To the instruments noted above, Heyneman (2004, p. 645) added: "Sanctions required to demote or punish when infractions occur".

Anti-corruption strategies can be informed by the Becker-Stigler model of crime (see the section on "Causes of corruption in education"), and could place emphasis on increasing the cost of violations, through more severe punishments for educators, staff and students, and increasing the probability of violations being detected, e.g. by higher transparency in hiring, firing, accreditation processes and exam protocols. These two components are best applied together, as it makes little difference if punishments are tough, but never applied; or if violations are known, but only mildly sanctioned or not at all. This somewhat simple accounting, however, omits an all-important part of what drives corrupt behaviour: socialization, norms, peer effects and beliefs about what others might do in a situation susceptible to corruption.
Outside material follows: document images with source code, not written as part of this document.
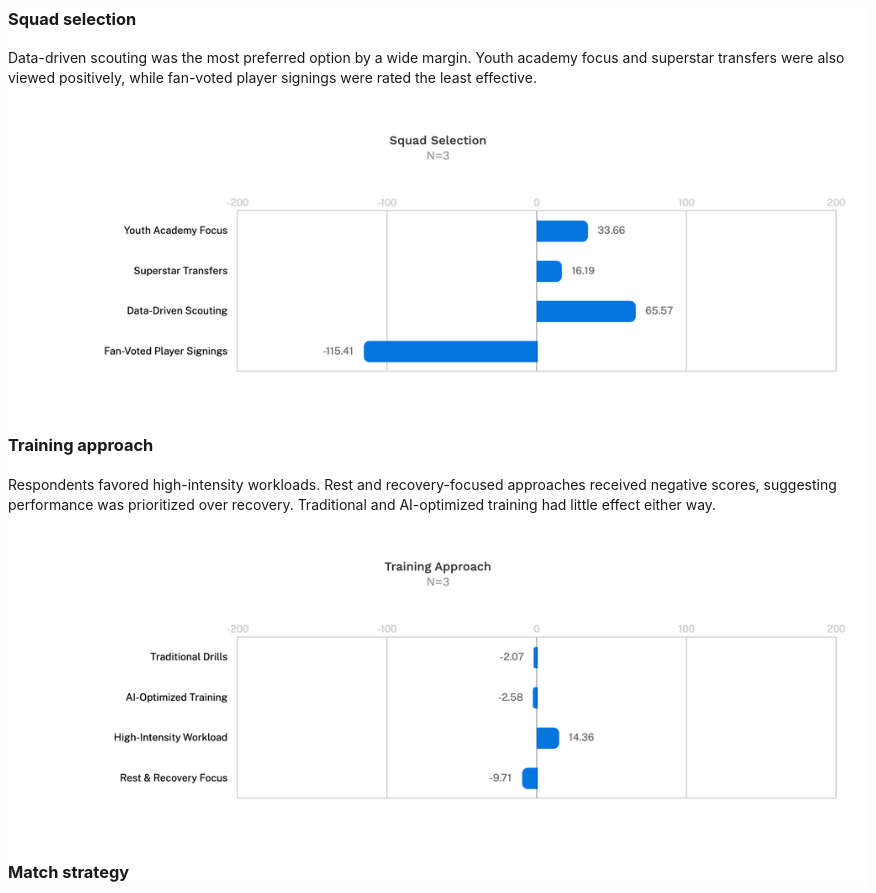 ### Squad selection

Data-driven scouting was the most preferred option by a wide margin.
Youth academy focus and superstar transfers were also viewed positively,
while fan-voted player signings were rated the least effective.

<img src="../figures/CBC1%20-%20Squad%20Selection%20Chart.png"
data-fig-align="center" />

### Training approach

Respondents favored high-intensity workloads. Rest and recovery-focused
approaches received negative scores, suggesting performance was
prioritized over recovery. Traditional and AI-optimized training had
little effect either way.

<img src="../figures/CBC1%20-%20Training%20Approach%20Chart.png"
data-fig-align="center" />

### Match strategy
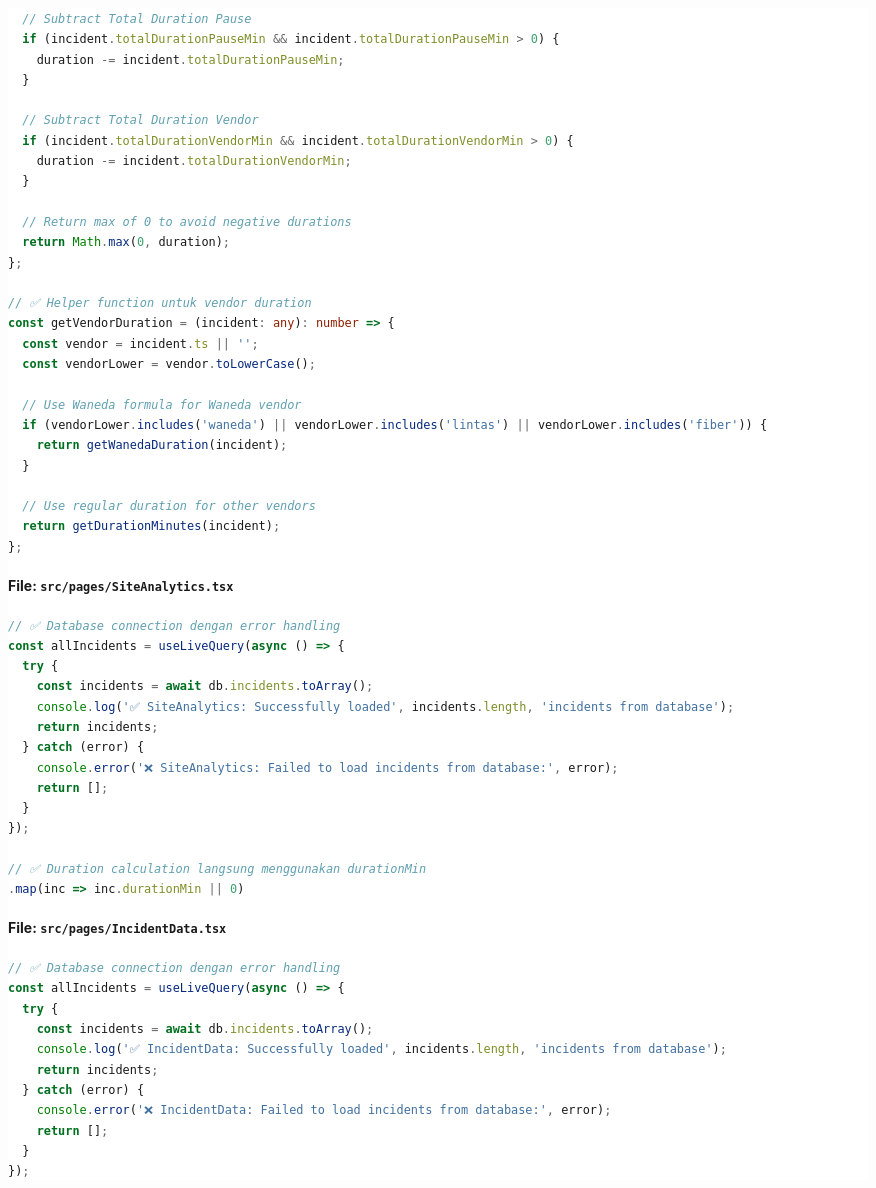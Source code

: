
 ```typescript
  // Subtract Total Duration Pause
  if (incident.totalDurationPauseMin && incident.totalDurationPauseMin > 0) {
    duration -= incident.totalDurationPauseMin;
  }
  
  // Subtract Total Duration Vendor
  if (incident.totalDurationVendorMin && incident.totalDurationVendorMin > 0) {
    duration -= incident.totalDurationVendorMin;
  }
  
  // Return max of 0 to avoid negative durations
  return Math.max(0, duration);
};

// ✅ Helper function untuk vendor duration
const getVendorDuration = (incident: any): number => {
  const vendor = incident.ts || '';
  const vendorLower = vendor.toLowerCase();
  
  // Use Waneda formula for Waneda vendor
  if (vendorLower.includes('waneda') || vendorLower.includes('lintas') || vendorLower.includes('fiber')) {
    return getWanedaDuration(incident);
  }
  
  // Use regular duration for other vendors
  return getDurationMinutes(incident);
};
```

#### **File: `src/pages/SiteAnalytics.tsx`**
```typescript
// ✅ Database connection dengan error handling
const allIncidents = useLiveQuery(async () => {
  try {
    const incidents = await db.incidents.toArray();
    console.log('✅ SiteAnalytics: Successfully loaded', incidents.length, 'incidents from database');
    return incidents;
  } catch (error) {
    console.error('❌ SiteAnalytics: Failed to load incidents from database:', error);
    return [];
  }
});

// ✅ Duration calculation langsung menggunakan durationMin
.map(inc => inc.durationMin || 0)
```

#### **File: `src/pages/IncidentData.tsx`**
```typescript
// ✅ Database connection dengan error handling
const allIncidents = useLiveQuery(async () => {
  try {
    const incidents = await db.incidents.toArray();
    console.log('✅ IncidentData: Successfully loaded', incidents.length, 'incidents from database');
    return incidents;
  } catch (error) {
    console.error('❌ IncidentData: Failed to load incidents from database:', error);
    return [];
  }
});

```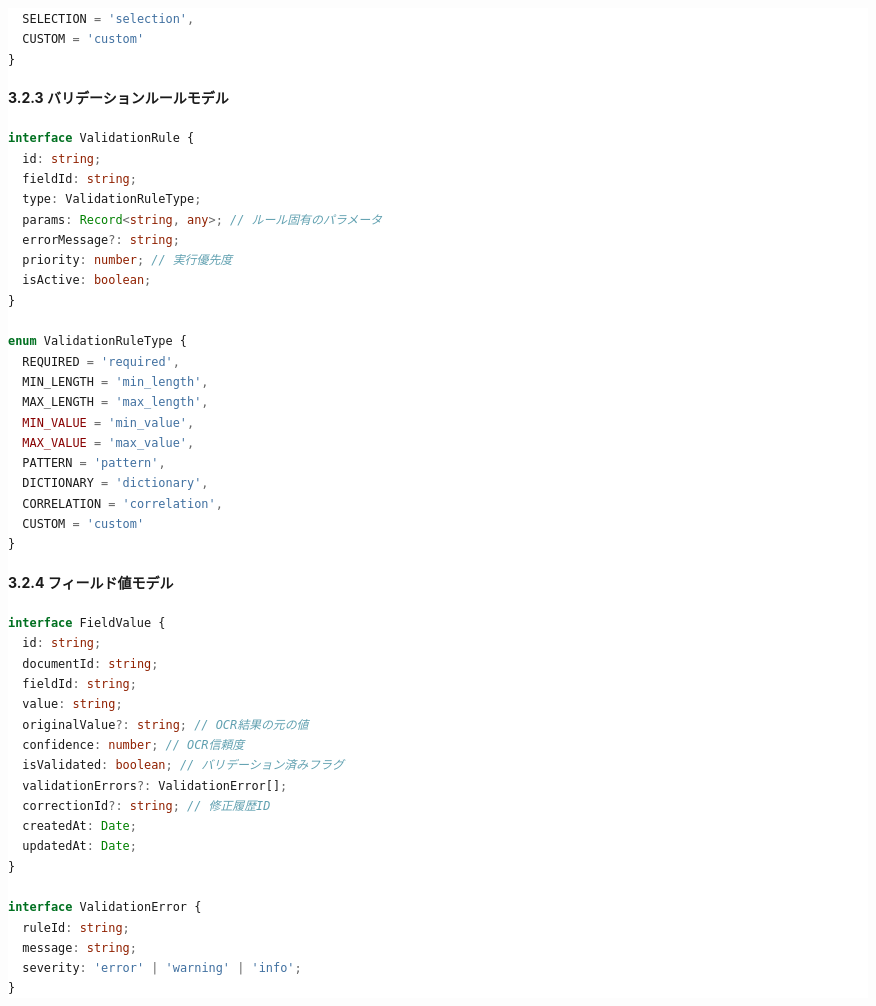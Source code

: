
```typescript
  SELECTION = 'selection',
  CUSTOM = 'custom'
}
```

#### 3.2.3 バリデーションルールモデル
```typescript
interface ValidationRule {
  id: string;
  fieldId: string;
  type: ValidationRuleType;
  params: Record<string, any>; // ルール固有のパラメータ
  errorMessage?: string;
  priority: number; // 実行優先度
  isActive: boolean;
}

enum ValidationRuleType {
  REQUIRED = 'required',
  MIN_LENGTH = 'min_length',
  MAX_LENGTH = 'max_length',
  MIN_VALUE = 'min_value',
  MAX_VALUE = 'max_value',
  PATTERN = 'pattern',
  DICTIONARY = 'dictionary',
  CORRELATION = 'correlation',
  CUSTOM = 'custom'
}
```

#### 3.2.4 フィールド値モデル
```typescript
interface FieldValue {
  id: string;
  documentId: string;
  fieldId: string;
  value: string;
  originalValue?: string; // OCR結果の元の値
  confidence: number; // OCR信頼度
  isValidated: boolean; // バリデーション済みフラグ
  validationErrors?: ValidationError[];
  correctionId?: string; // 修正履歴ID
  createdAt: Date;
  updatedAt: Date;
}

interface ValidationError {
  ruleId: string;
  message: string;
  severity: 'error' | 'warning' | 'info';
}
```

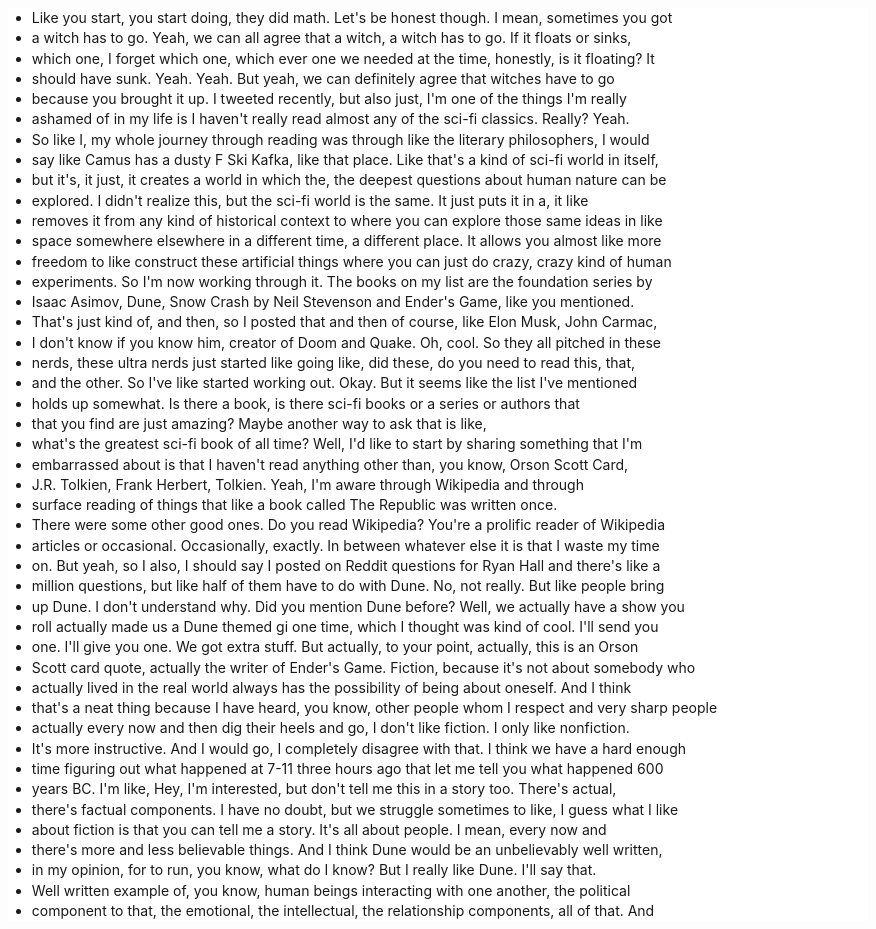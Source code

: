 *  Like you start, you start doing, they did math. Let's be honest though. I mean, sometimes you got
*  a witch has to go. Yeah, we can all agree that a witch, a witch has to go. If it floats or sinks,
*  which one, I forget which one, which ever one we needed at the time, honestly, is it floating? It
*  should have sunk. Yeah. Yeah. But yeah, we can definitely agree that witches have to go
*  because you brought it up. I tweeted recently, but also just, I'm one of the things I'm really
*  ashamed of in my life is I haven't really read almost any of the sci-fi classics. Really? Yeah.
*  So like I, my whole journey through reading was through like the literary philosophers, I would
*  say like Camus has a dusty F Ski Kafka, like that place. Like that's a kind of sci-fi world in itself,
*  but it's, it just, it creates a world in which the, the deepest questions about human nature can be
*  explored. I didn't realize this, but the sci-fi world is the same. It just puts it in a, it like
*  removes it from any kind of historical context to where you can explore those same ideas in like
*  space somewhere elsewhere in a different time, a different place. It allows you almost like more
*  freedom to like construct these artificial things where you can just do crazy, crazy kind of human
*  experiments. So I'm now working through it. The books on my list are the foundation series by
*  Isaac Asimov, Dune, Snow Crash by Neil Stevenson and Ender's Game, like you mentioned.
*  That's just kind of, and then, so I posted that and then of course, like Elon Musk, John Carmac,
*  I don't know if you know him, creator of Doom and Quake. Oh, cool. So they all pitched in these
*  nerds, these ultra nerds just started like going like, did these, do you need to read this, that,
*  and the other. So I've like started working out. Okay. But it seems like the list I've mentioned
*  holds up somewhat. Is there a book, is there sci-fi books or a series or authors that
*  that you find are just amazing? Maybe another way to ask that is like,
*  what's the greatest sci-fi book of all time? Well, I'd like to start by sharing something that I'm
*  embarrassed about is that I haven't read anything other than, you know, Orson Scott Card,
*  J.R. Tolkien, Frank Herbert, Tolkien. Yeah, I'm aware through Wikipedia and through
*  surface reading of things that like a book called The Republic was written once.
*  There were some other good ones. Do you read Wikipedia? You're a prolific reader of Wikipedia
*  articles or occasional. Occasionally, exactly. In between whatever else it is that I waste my time
*  on. But yeah, so I also, I should say I posted on Reddit questions for Ryan Hall and there's like a
*  million questions, but like half of them have to do with Dune. No, not really. But like people bring
*  up Dune. I don't understand why. Did you mention Dune before? Well, we actually have a show you
*  roll actually made us a Dune themed gi one time, which I thought was kind of cool. I'll send you
*  one. I'll give you one. We got extra stuff. But actually, to your point, actually, this is an Orson
*  Scott card quote, actually the writer of Ender's Game. Fiction, because it's not about somebody who
*  actually lived in the real world always has the possibility of being about oneself. And I think
*  that's a neat thing because I have heard, you know, other people whom I respect and very sharp people
*  actually every now and then dig their heels and go, I don't like fiction. I only like nonfiction.
*  It's more instructive. And I would go, I completely disagree with that. I think we have a hard enough
*  time figuring out what happened at 7-11 three hours ago that let me tell you what happened 600
*  years BC. I'm like, Hey, I'm interested, but don't tell me this in a story too. There's actual,
*  there's factual components. I have no doubt, but we struggle sometimes to like, I guess what I like
*  about fiction is that you can tell me a story. It's all about people. I mean, every now and
*  there's more and less believable things. And I think Dune would be an unbelievably well written,
*  in my opinion, for to run, you know, what do I know? But I really like Dune. I'll say that.
*  Well written example of, you know, human beings interacting with one another, the political
*  component to that, the emotional, the intellectual, the relationship components, all of that. And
These behavioural mechanisms have been underresearched and should be examined in each individual context and embedded in anti-corruption policies. 

There is a certain pessimism regarding anti-corruption efforts in education (Poisson, 2010, p. 23), but there are also success stories, and - given the new focus on corruption in the education sector - the chances of improvement have increased considerably. A few examples of success stories include:

  • Transparency of standards and procedures: The city of Bogotá in Colombia published specific descriptions of staffing procedures, postings and transfer standards, which "boosted school enrolments by more than one third, with only a limited number of extra teachers taken on due to the gains in efficiency that were made" (Poisson, 2010, p. 9).
  • Monitoring combined with incentives or punishment: In India, increased teacher salaries and monitoring of attendance with tamper-proof cameras reduced teacher absenteeism (Duflo, Hanna and Ryan, 2012). In Romania, CCTV cameras were introduced in national exams in 2011 together with substantially tougher punishments for teachers and students, whereafter the national pass rate fell from close to 80 per cent in 2009, to 41 per cent in 2012 (Borcan, Lindahl and Mitrut, 2017).
  • Capacity-building and management automation: In Lebanon, moving exam administration to be handled by computers and using automation regarding matters such as test and staff selection, placing exam candidates in examination rooms, test marking and results processing allowed the system to detect and punish those who broke the rules (Poisson, 2010, p. 13).
  • The right to information: In Uganda, public expenditure tracking surveys (PETS) identified that on average 49 per cent of  the grant paid to primary schools were embezzled (Reinikka and Svensson, 2004).

After reviewing cases which demonstrated successful anti-corruption strategies, Hallak and Poisson (2007, p. 23) observed that "no measure taken in isolation can combat corruption effectively". Poisson (2010) highlighted three measures as particularly promising: 1) development of transparent regulation systems and standards; 2) building management capacity; and 3) fostering greater ownership of the processes by the community at large.

Any sound anti-corruption strategy in education and beyond should account for potential undesired side effects and should be complemented by measures to mitigate those effects. For example, when CCTV cameras were introduced in Romanian exam rooms, the performance of financially disadvantaged students dropped more than that of wealthy students, partly because in-class cheating was replaced by individual bribery by students who could afford it. Fisman and Golden (2017) urge decision makers to design policies with their recipients in mind: "When you install CCTVs to prevent students cheating on [ sic] exams, think like a desperate student who has not bothered to do his homework all year". For a more general discussion of anti-corruption strategies in the public and private sector, see Module 4, Module 5 and Module 13 of the E4J University Module Series on Anti-Corruption.